» **Task details**: Take every line from the entries below that includes the word "unit" and copy it.

» **Exercise data**:
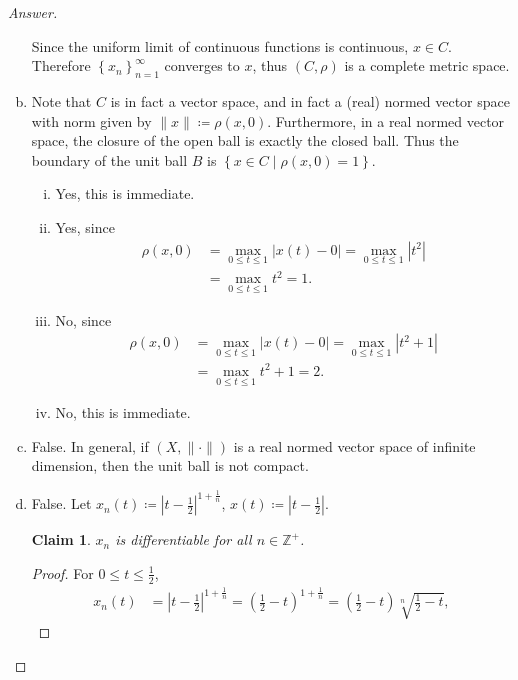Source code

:\documentclass[12pt]{article}
\newcommand{\z}{\mathbb{Z}}
\newcommand\paren[1]{\left( #1 \right)}
\newcommand\setb[1]{\left \{ #1 \right \}}
\newtheorem*{claim}{Claim}
\theoremstyle{definition}
\begin{document}
\begin{proof}[Answer]
\begin{enumerate}[(a)]
        Since the uniform limit of continuous functions is continuous, $x \in C$. Therefore $\setb{x_n}_{n=1}^{\infty}$ converges to $x$, thus $(C,\rho)$ is a complete metric space.
        \item Note that $C$ is in fact a vector space, and in fact a (real) normed vector space with norm given by $\|x\| \coloneqq \rho(x,0)$. Furthermore, in a real normed vector space, the closure of the open ball is exactly the closed ball. Thus the boundary of the unit ball $B$ is $\setb{ x \in C \mid \rho(x,0) = 1 }$.
        \begin{enumerate}[(i)]
            \item Yes, this is immediate.
            \item Yes, since 
            \begin{align*}
                \rho(x,0) & = \max\limits_{0 \leq t \leq 1} |x(t) - 0| = \max \limits_{0 \leq t \leq 1} \left| t^2 \right| \\
                & = \max \limits_{0 \leq t \leq 1} t^2 = 1.
            \end{align*}
            \item No, since
            \begin{align*}
                \rho(x,0) & = \max\limits_{0 \leq t \leq 1} |x(t) - 0| = \max \limits_{0 \leq t \leq 1} \left| t^2 + 1 \right| \\
                & = \max \limits_{0 \leq t \leq 1} t^2 + 1 = 2.
            \end{align*}
            \item No, this is immediate.
        \end{enumerate}
        \item False. In general, if $(X,\|\cdot\|)$ is a real normed vector space of infinite dimension, then the unit ball is not compact. 
        \item False. Let $x_n(t) \coloneqq \left| t - \frac{1}{2} \right|^{1 + \frac{1}{n}}$, $x(t) \coloneqq \left| t - \frac{1}{2} \right|$.
        \begin{claim}
            $x_n$ is differentiable for all $n \in \z^+$.
        \end{claim}
        \begin{proof}
            For $0 \leq t \leq \frac{1}{2}$, 
            \begin{align*}
                x_n(t) & = \left| t - \frac{1}{2} \right|^{ 1 + \frac{1}{n} } = \paren{ \frac{1}{2} - t }^{ 1 + \frac{1}{n} } = \paren{ \frac{1}{2} - t } \sqrt[n]{ \frac{1}{2} - t },

\end{align*}
\end{proof}
\end{enumerate}
\end{proof}
\end{document}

» **Result**:
        \item Note that $C$ is in fact a vector space, and in fact a (real) normed vector space with norm given by $\|x\| \coloneqq \rho(x,0)$. Furthermore, in a real normed vector space, the closure of the open ball is exactly the closed ball. Thus the boundary of the unit ball $B$ is $\setb{ x \in C \mid \rho(x,0) = 1 }$.
        \item False. In general, if $(X,\|\cdot\|)$ is a real normed vector space of infinite dimension, then the unit ball is not compact. 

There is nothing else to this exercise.